> [Work task]
Could you work out the number of lines in the listing that include the word "boardState" and reply with that figure alone?

> [Material shown]
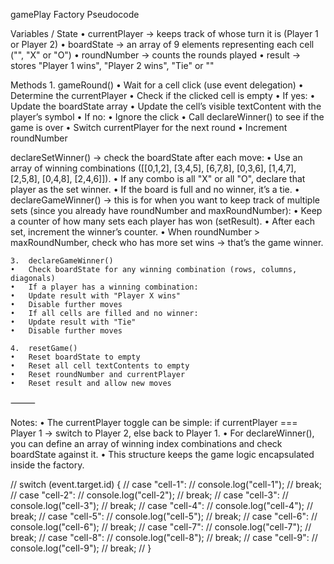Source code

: gamePlay Factory Pseudocode

Variables / State
• currentPlayer → keeps track of whose turn it is (Player 1 or Player 2)
• boardState → an array of 9 elements representing each cell ("", "X" or "O")
• roundNumber → counts the rounds played
• result → stores "Player 1 wins", "Player 2 wins", "Tie" or ""

Methods 1. gameRound()
• Wait for a cell click (use event delegation)
• Determine the currentPlayer
• Check if the clicked cell is empty
• If yes:
• Update the boardState array
• Update the cell’s visible textContent with the player’s symbol
• If no:
• Ignore the click
• Call declareWinner() to see if the game is over
• Switch currentPlayer for the next round
• Increment roundNumber

declareSetWinner() → check the boardState after each move:
• Use an array of winning combinations ([[0,1,2], [3,4,5], [6,7,8], [0,3,6], [1,4,7], [2,5,8], [0,4,8], [2,4,6]]).
• If any combo is all "X" or all "O", declare that player as the set winner.
• If the board is full and no winner, it’s a tie.
• declareGameWinner() → this is for when you want to keep track of multiple sets (since you already have roundNumber and maxRoundNumber):
• Keep a counter of how many sets each player has won (setResult).
• After each set, increment the winner’s counter.
• When roundNumber > maxRoundNumber, check who has more set wins → that’s the game winner.

    3.	declareGameWinner()
    •	Check boardState for any winning combination (rows, columns, diagonals)
    •	If a player has a winning combination:
    •	Update result with "Player X wins"
    •	Disable further moves
    •	If all cells are filled and no winner:
    •	Update result with "Tie"
    •	Disable further moves

    4.	resetGame()
    •	Reset boardState to empty
    •	Reset all cell textContents to empty
    •	Reset roundNumber and currentPlayer
    •	Reset result and allow new moves

⸻

Notes:
• The currentPlayer toggle can be simple: if currentPlayer === Player 1 → switch to Player 2, else back to Player 1.
• For declareWinner(), you can define an array of winning index combinations and check boardState against it.
• This structure keeps the game logic encapsulated inside the factory.

// switch (event.target.id) {
// case "cell-1":
// console.log("cell-1");
// break;
// case "cell-2":
// console.log("cell-2");
// break;
// case "cell-3":
// console.log("cell-3");
// break;
// case "cell-4":
// console.log("cell-4");
// break;
// case "cell-5":
// console.log("cell-5");
// break;
// case "cell-6":
// console.log("cell-6");
// break;
// case "cell-7":
// console.log("cell-7");
// break;
// case "cell-8":
// console.log("cell-8");
// break;
// case "cell-9":
// console.log("cell-9");
// break;
// }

> [Result]
6